Outra afirmação de Grudem, e
de outros que ensinam a subordinação eterna do Filho, é que esta é a doutrina
ortodoxa, sempre ensinada pela igreja desde Nicéia. De fato, dois estudos recentes
mostraram que a verdade é exatamente o oposto. Giles examinou com cuidado o
ensino patrístico e dos reformadores e concluiu que a ideia de uma hierarquia
eterna na Trindade não é coerente com a tradição cristã.
Os
evangélicos que discutem a favor da subordinação eterna do Filho ao Pai
poderiam citar alguns versículos em seu apoio, mas não conseguiram convencer a
maioria dos demais evangélicos ou os melhores teólogos de outras igrejas
protestantes e da Igreja Católica Romana, de que a sua posição reflete o ensino
geral da Bíblia. A verdade é que os evangélicos conservadores que apoiam a
subordinação eterna do Filho, reivindicando que isto é o que a Bíblia ensina,
são uma minoria, sentada na ponta de um galho bem fino.
A
“tradição”, em vez de estar ao lado deles, é o seu mais forte oponente. O que
eles reivindicam ser “a compreensão bíblica” da Trindade é condenado pelos
credos de Niceia e Atanásio e pelas confissões de fé da Reforma, e rejeitado
absolutamente por Atanásio, Agostinho e Calvino, e esta em contraste total com
o que é ensinado por teólogos católicos e protestantes contemporâneos e pela
maioria dos teólogos evangélicos conservadores.152
Spencer
chegou à mesma conclusão. Ele demonstrou que teólogos da igreja primitiva, como
Atanásio, condenaram este tipo de ensino como “semiariano”. A doutrina da
subordinação eterna do Filho foi vista como um passo em direção ao arianismo.153
Por isso, estamos de acordo com John Gill, que escreveu o seguinte:
Quanto
à subordinação, sujeição e desigualdade que a filiação de Cristo por meio da
geração [eterna] supostamente insinua, pode ser dito que Cristo, na qualidade de
seu ofício — no qual ele, como mediador, é servo, e como homem, se revelou sob
forma humana — será reconhecido como subordinado e sujeito ao Pai; mas não na
qualidade de Filho de Deus: e qualquer desigualdade que a filiação possa
implicar entre os homens, não implica tal coisa quanto à natureza divina, entre
as pessoas divinas; que nessa condição subsistem em igualdade perfeita uma com
a outra. E nesse aspecto em particular, as Escrituras retratam o Filho de Deus
como alguém igual a seu Pai, como um que não julgou como usurpação o ser igual
a Deus; sendo da mesma natureza, e tendo as mesmas perfeições com ele, pois ele
é igual ao Pai com relação ao poder e à autoridade; porque a respeito do poder
diz ele: eu e meu Pai somos um; e as Escrituras o retratam como alguém que
tem direito à mesma honra, homenagem e adoração; visto que todos os homens devem
“honrar o Filho, como eles honram o Pai”; não como se fosse alguém subordinado,
mas igual a ele.
Há uma
passagem, 1 Coríntios 15.24,28, que é deturpada por alguns para dar um sentido de
subordinação e sujeição do Filho de Deus ao Pai: E, então virá o fim, quando
ele entregar o reino ao Deus e Pai, quando houver destruído todo principado,
bem como toda potestade e poder. Quando, porém, todas as coisas lhe estiverem
sujeitas, então, o próprio Filho também se sujeitará àquele que todas as coisas
lhe sujeitou, para que Deus seja tudo em todos.

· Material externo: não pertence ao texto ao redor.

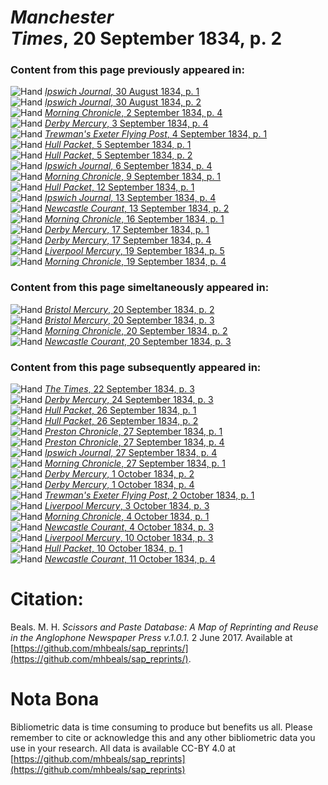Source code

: # *Manchester Times*, 20 September 1834, p. 2  
  
### Content from this page previously appeared in:  
![Hand](http://scissorsandpaste.net/wp-content/uploads/2017/06/smallhandpointer.png) [*Ipswich Journal*, 30 August 1834, p. 1](https://mhbeals.github.io/sap_html/Ipswich-Journal/Ipswich-Journal-30-August-1834-p-1)  
![Hand](http://scissorsandpaste.net/wp-content/uploads/2017/06/smallhandpointer.png) [*Ipswich Journal*, 30 August 1834, p. 2](https://mhbeals.github.io/sap_html/Ipswich-Journal/Ipswich-Journal-30-August-1834-p-2)  
![Hand](http://scissorsandpaste.net/wp-content/uploads/2017/06/smallhandpointer.png) [*Morning Chronicle*, 2 September 1834, p. 4](https://mhbeals.github.io/sap_html/Morning-Chronicle/Morning-Chronicle-2-September-1834-p-4)  
![Hand](http://scissorsandpaste.net/wp-content/uploads/2017/06/smallhandpointer.png) [*Derby Mercury*, 3 September 1834, p. 4](https://mhbeals.github.io/sap_html/Derby-Mercury/Derby-Mercury-3-September-1834-p-4)  
![Hand](http://scissorsandpaste.net/wp-content/uploads/2017/06/smallhandpointer.png) [*Trewman's Exeter Flying Post*, 4 September 1834, p. 1](https://mhbeals.github.io/sap_html/Trewman's-Exeter-Flying-Post/Trewman's-Exeter-Flying-Post-4-September-1834-p-1)  
![Hand](http://scissorsandpaste.net/wp-content/uploads/2017/06/smallhandpointer.png) [*Hull Packet*, 5 September 1834, p. 1](https://mhbeals.github.io/sap_html/Hull-Packet/Hull-Packet-5-September-1834-p-1)  
![Hand](http://scissorsandpaste.net/wp-content/uploads/2017/06/smallhandpointer.png) [*Hull Packet*, 5 September 1834, p. 2](https://mhbeals.github.io/sap_html/Hull-Packet/Hull-Packet-5-September-1834-p-2)  
![Hand](http://scissorsandpaste.net/wp-content/uploads/2017/06/smallhandpointer.png) [*Ipswich Journal*, 6 September 1834, p. 4](https://mhbeals.github.io/sap_html/Ipswich-Journal/Ipswich-Journal-6-September-1834-p-4)  
![Hand](http://scissorsandpaste.net/wp-content/uploads/2017/06/smallhandpointer.png) [*Morning Chronicle*, 9 September 1834, p. 1](https://mhbeals.github.io/sap_html/Morning-Chronicle/Morning-Chronicle-9-September-1834-p-1)  
![Hand](http://scissorsandpaste.net/wp-content/uploads/2017/06/smallhandpointer.png) [*Hull Packet*, 12 September 1834, p. 1](https://mhbeals.github.io/sap_html/Hull-Packet/Hull-Packet-12-September-1834-p-1)  
![Hand](http://scissorsandpaste.net/wp-content/uploads/2017/06/smallhandpointer.png) [*Ipswich Journal*, 13 September 1834, p. 4](https://mhbeals.github.io/sap_html/Ipswich-Journal/Ipswich-Journal-13-September-1834-p-4)  
![Hand](http://scissorsandpaste.net/wp-content/uploads/2017/06/smallhandpointer.png) [*Newcastle Courant*, 13 September 1834, p. 2](https://mhbeals.github.io/sap_html/Newcastle-Courant/Newcastle-Courant-13-September-1834-p-2)  
![Hand](http://scissorsandpaste.net/wp-content/uploads/2017/06/smallhandpointer.png) [*Morning Chronicle*, 16 September 1834, p. 1](https://mhbeals.github.io/sap_html/Morning-Chronicle/Morning-Chronicle-16-September-1834-p-1)  
![Hand](http://scissorsandpaste.net/wp-content/uploads/2017/06/smallhandpointer.png) [*Derby Mercury*, 17 September 1834, p. 1](https://mhbeals.github.io/sap_html/Derby-Mercury/Derby-Mercury-17-September-1834-p-1)  
![Hand](http://scissorsandpaste.net/wp-content/uploads/2017/06/smallhandpointer.png) [*Derby Mercury*, 17 September 1834, p. 4](https://mhbeals.github.io/sap_html/Derby-Mercury/Derby-Mercury-17-September-1834-p-4)  
![Hand](http://scissorsandpaste.net/wp-content/uploads/2017/06/smallhandpointer.png) [*Liverpool Mercury*, 19 September 1834, p. 5](https://mhbeals.github.io/sap_html/Liverpool-Mercury/Liverpool-Mercury-19-September-1834-p-5)  
![Hand](http://scissorsandpaste.net/wp-content/uploads/2017/06/smallhandpointer.png) [*Morning Chronicle*, 19 September 1834, p. 4](https://mhbeals.github.io/sap_html/Morning-Chronicle/Morning-Chronicle-19-September-1834-p-4)  
  
### Content from this page simeltaneously appeared in:  
![Hand](http://scissorsandpaste.net/wp-content/uploads/2017/06/smallhandpointer.png) [*Bristol Mercury*, 20 September 1834, p. 2](https://mhbeals.github.io/sap_html/Bristol-Mercury/Bristol-Mercury-20-September-1834-p-2)  
![Hand](http://scissorsandpaste.net/wp-content/uploads/2017/06/smallhandpointer.png) [*Bristol Mercury*, 20 September 1834, p. 3](https://mhbeals.github.io/sap_html/Bristol-Mercury/Bristol-Mercury-20-September-1834-p-3)  
![Hand](http://scissorsandpaste.net/wp-content/uploads/2017/06/smallhandpointer.png) [*Morning Chronicle*, 20 September 1834, p. 2](https://mhbeals.github.io/sap_html/Morning-Chronicle/Morning-Chronicle-20-September-1834-p-2)  
![Hand](http://scissorsandpaste.net/wp-content/uploads/2017/06/smallhandpointer.png) [*Newcastle Courant*, 20 September 1834, p. 3](https://mhbeals.github.io/sap_html/Newcastle-Courant/Newcastle-Courant-20-September-1834-p-3)  
  
### Content from this page subsequently appeared in:  
![Hand](http://scissorsandpaste.net/wp-content/uploads/2017/06/smallhandpointer.png) [*The Times*, 22 September 1834, p. 3](https://mhbeals.github.io/sap_html/The-Times/The-Times-22-September-1834-p-3)  
![Hand](http://scissorsandpaste.net/wp-content/uploads/2017/06/smallhandpointer.png) [*Derby Mercury*, 24 September 1834, p. 3](https://mhbeals.github.io/sap_html/Derby-Mercury/Derby-Mercury-24-September-1834-p-3)  
![Hand](http://scissorsandpaste.net/wp-content/uploads/2017/06/smallhandpointer.png) [*Hull Packet*, 26 September 1834, p. 1](https://mhbeals.github.io/sap_html/Hull-Packet/Hull-Packet-26-September-1834-p-1)  
![Hand](http://scissorsandpaste.net/wp-content/uploads/2017/06/smallhandpointer.png) [*Hull Packet*, 26 September 1834, p. 2](https://mhbeals.github.io/sap_html/Hull-Packet/Hull-Packet-26-September-1834-p-2)  
![Hand](http://scissorsandpaste.net/wp-content/uploads/2017/06/smallhandpointer.png) [*Preston Chronicle*, 27 September 1834, p. 1](https://mhbeals.github.io/sap_html/Preston-Chronicle/Preston-Chronicle-27-September-1834-p-1)  
![Hand](http://scissorsandpaste.net/wp-content/uploads/2017/06/smallhandpointer.png) [*Preston Chronicle*, 27 September 1834, p. 4](https://mhbeals.github.io/sap_html/Preston-Chronicle/Preston-Chronicle-27-September-1834-p-4)  
![Hand](http://scissorsandpaste.net/wp-content/uploads/2017/06/smallhandpointer.png) [*Ipswich Journal*, 27 September 1834, p. 4](https://mhbeals.github.io/sap_html/Ipswich-Journal/Ipswich-Journal-27-September-1834-p-4)  
![Hand](http://scissorsandpaste.net/wp-content/uploads/2017/06/smallhandpointer.png) [*Morning Chronicle*, 27 September 1834, p. 1](https://mhbeals.github.io/sap_html/Morning-Chronicle/Morning-Chronicle-27-September-1834-p-1)  
![Hand](http://scissorsandpaste.net/wp-content/uploads/2017/06/smallhandpointer.png) [*Derby Mercury*, 1 October 1834, p. 2](https://mhbeals.github.io/sap_html/Derby-Mercury/Derby-Mercury-1-October-1834-p-2)  
![Hand](http://scissorsandpaste.net/wp-content/uploads/2017/06/smallhandpointer.png) [*Derby Mercury*, 1 October 1834, p. 4](https://mhbeals.github.io/sap_html/Derby-Mercury/Derby-Mercury-1-October-1834-p-4)  
![Hand](http://scissorsandpaste.net/wp-content/uploads/2017/06/smallhandpointer.png) [*Trewman's Exeter Flying Post*, 2 October 1834, p. 1](https://mhbeals.github.io/sap_html/Trewman's-Exeter-Flying-Post/Trewman's-Exeter-Flying-Post-2-October-1834-p-1)  
![Hand](http://scissorsandpaste.net/wp-content/uploads/2017/06/smallhandpointer.png) [*Liverpool Mercury*, 3 October 1834, p. 3](https://mhbeals.github.io/sap_html/Liverpool-Mercury/Liverpool-Mercury-3-October-1834-p-3)  
![Hand](http://scissorsandpaste.net/wp-content/uploads/2017/06/smallhandpointer.png) [*Morning Chronicle*, 4 October 1834, p. 1](https://mhbeals.github.io/sap_html/Morning-Chronicle/Morning-Chronicle-4-October-1834-p-1)  
![Hand](http://scissorsandpaste.net/wp-content/uploads/2017/06/smallhandpointer.png) [*Newcastle Courant*, 4 October 1834, p. 3](https://mhbeals.github.io/sap_html/Newcastle-Courant/Newcastle-Courant-4-October-1834-p-3)  
![Hand](http://scissorsandpaste.net/wp-content/uploads/2017/06/smallhandpointer.png) [*Liverpool Mercury*, 10 October 1834, p. 3](https://mhbeals.github.io/sap_html/Liverpool-Mercury/Liverpool-Mercury-10-October-1834-p-3)  
![Hand](http://scissorsandpaste.net/wp-content/uploads/2017/06/smallhandpointer.png) [*Hull Packet*, 10 October 1834, p. 1](https://mhbeals.github.io/sap_html/Hull-Packet/Hull-Packet-10-October-1834-p-1)  
![Hand](http://scissorsandpaste.net/wp-content/uploads/2017/06/smallhandpointer.png) [*Newcastle Courant*, 11 October 1834, p. 4](https://mhbeals.github.io/sap_html/Newcastle-Courant/Newcastle-Courant-11-October-1834-p-4)  


# Citation: 

Beals. M. H. *Scissors and Paste Database: A Map of Reprinting and Reuse in the Anglophone Newspaper Press v.1.0.1.* 2 June 2017. Available at [https://github.com/mhbeals/sap_reprints/](https://github.com/mhbeals/sap_reprints/). 

# Nota Bona

Bibliometric data is time consuming to produce but benefits us all. Please remember to cite or acknowledge this and any other bibliometric data you use in your research. All data is available CC-BY 4.0 at [https://github.com/mhbeals/sap_reprints](https://github.com/mhbeals/sap_reprints)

Deveria ser observado que tudo isso é dito de algo que é futuro; e como futuro, ainda não é e, sendo assim, não é prova daquilo que é ou era. Além disso, há em Cristo uma dupla filiação: divina e humana; por uma ele é denominado o Filho de Deus, e por outra, o Filho do homem. Ora, no texto citado, Cristo só é chamado “Filho”, o que não determina qual filiação está em vista. Esta deve ser apreendida do contexto ao longo do qual ele é chamado de homem, homem que morreu e ressuscitou dos mortos; de onde, por vários argumentos, demonstra-se a ressurreição geral. E assim ele continua a ser tratado na passagem em questão, cujo sentido nítido e simples é que, ao fim do mundo, na segunda vinda de Cristo, quando todos os eleitos de Deus serão reunidos e Cristo tiver terminado o seu trabalho como mediador, ele entregará ao Pai o reinado mediatório completo e aperfeiçoado, isto é, o corpo inteiro dos eleitos, o reino de sacerdotes, dizendo: “Eu, e os filhos que tu tens me dado”; e então o poder delegado, debaixo do qual ele agiu como Filho do Homem, cessará e não existirá mais; e este tipo de domínio, autoridade e poder serão deixados de lado; e ele, como o Filho do Homem, não mais será revestido de tal autoridade, mas se sujeitará àquele que todas as coisas lhe sujeitou; e então Deus Pai, Filho e Espírito, será tudo em todos; e [não] haverá mais nenhuma distinção de ofícios entre eles; somente as distinções naturais e essenciais das Pessoas divinas que vão sempre continuar.154
Deveria ser observado que tudo isso é dito de algo que é futuro; e como futuro, ainda não é e, sendo assim, não é prova daquilo que é ou era. Além disso, há em Cristo uma dupla filiação: divina e humana; por uma ele é denominado o Filho de Deus, e por outra, o Filho do homem. Ora, no texto citado, Cristo só é chamado “Filho”, o que não determina qual filiação está em vista. Esta deve ser apreendida do contexto ao longo do qual ele é chamado de homem, homem que morreu e ressuscitou dos mortos; de onde, por vários argumentos, demonstra-se a ressurreição geral. E assim ele continua a ser tratado na passagem em questão, cujo sentido nítido e simples é que, ao fim do mundo, na segunda vinda de Cristo, quando todos os eleitos de Deus serão reunidos e Cristo tiver terminado o seu trabalho como mediador, ele entregará ao Pai o reinado mediatório completo e aperfeiçoado, isto é, o corpo inteiro dos eleitos, o reino de sacerdotes, dizendo: “Eu, e os filhos que tu tens me dado”; e então o poder delegado, debaixo do qual ele agiu como Filho do Homem, cessará e não existirá mais; e este tipo de domínio, autoridade e poder serão deixados de lado; e ele, como o Filho do Homem, não mais será revestido de tal autoridade, mas se sujeitará àquele que todas as coisas lhe sujeitou; e então Deus Pai, Filho e Espírito, será tudo em todos; e [não] haverá mais nenhuma distinção de ofícios entre eles; somente as distinções naturais e essenciais das Pessoas divinas que vão sempre continuar.154
A
nossa conclusão é que a doutrina da subordinação eterna do Filho ao Pai não é
bíblica e entra em choque com o ensino ortodoxo da igreja através da história.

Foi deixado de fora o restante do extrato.